Some of the work created collectively during this journey is included in the exhibition along with the 3.5 x 3.5 metre shadow projection tent and custom-made flashlights. Also central to the exhibit will be a series of photographs from a night of shadow play at an Athens squat, as well as a seven-minute video documenting the workshops and shadow play sessions in Athens and Istanbul. Both the photographs and video were created in collaboration with filmmakers Leila Shifteh and Harun Yasin Tuna. For this latest edition of Shadows Without Borders at Surrey Art Gallery, the artists have made new paper-cut tableaus that will be exhibited for the first time.

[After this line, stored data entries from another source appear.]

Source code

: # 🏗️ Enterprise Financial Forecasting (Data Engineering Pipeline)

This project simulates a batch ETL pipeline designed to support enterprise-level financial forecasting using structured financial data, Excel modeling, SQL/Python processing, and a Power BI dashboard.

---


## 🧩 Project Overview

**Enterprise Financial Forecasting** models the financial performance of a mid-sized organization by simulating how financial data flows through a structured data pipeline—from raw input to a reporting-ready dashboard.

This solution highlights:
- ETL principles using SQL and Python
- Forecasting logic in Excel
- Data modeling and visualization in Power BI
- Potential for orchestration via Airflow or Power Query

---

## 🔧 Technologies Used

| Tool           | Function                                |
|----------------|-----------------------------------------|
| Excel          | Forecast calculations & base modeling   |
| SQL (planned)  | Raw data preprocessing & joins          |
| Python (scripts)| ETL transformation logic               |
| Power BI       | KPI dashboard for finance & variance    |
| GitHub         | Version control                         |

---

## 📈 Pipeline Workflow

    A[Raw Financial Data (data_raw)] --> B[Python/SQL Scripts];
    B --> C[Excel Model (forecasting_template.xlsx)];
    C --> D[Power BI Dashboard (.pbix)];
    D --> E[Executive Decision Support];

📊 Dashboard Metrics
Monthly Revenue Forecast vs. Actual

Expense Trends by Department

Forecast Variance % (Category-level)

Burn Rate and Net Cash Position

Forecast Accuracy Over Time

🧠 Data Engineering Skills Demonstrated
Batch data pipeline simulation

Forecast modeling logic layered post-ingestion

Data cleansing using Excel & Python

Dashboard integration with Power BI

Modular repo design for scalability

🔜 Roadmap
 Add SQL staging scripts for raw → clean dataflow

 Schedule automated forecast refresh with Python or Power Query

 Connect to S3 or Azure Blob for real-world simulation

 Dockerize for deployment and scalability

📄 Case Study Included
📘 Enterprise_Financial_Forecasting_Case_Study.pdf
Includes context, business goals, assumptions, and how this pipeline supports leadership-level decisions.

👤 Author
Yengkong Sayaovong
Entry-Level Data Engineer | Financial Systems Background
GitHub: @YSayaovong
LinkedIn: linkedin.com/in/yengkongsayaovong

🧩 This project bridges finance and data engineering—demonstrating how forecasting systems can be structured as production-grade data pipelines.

During the exhibition, visitors are invited to engage with the artwork. People can add their own cut-outs to this ever-growing interactive installation and pick up a flashlight to animate the intricate paper tableaus imbued with stories from communities both near and far.

This is one of the 200 exceptional projects funded through the Canada Council for the Arts’ New Chapter program. With this $35M investment, the Council supports the creation and sharing of the arts in communities across Canada.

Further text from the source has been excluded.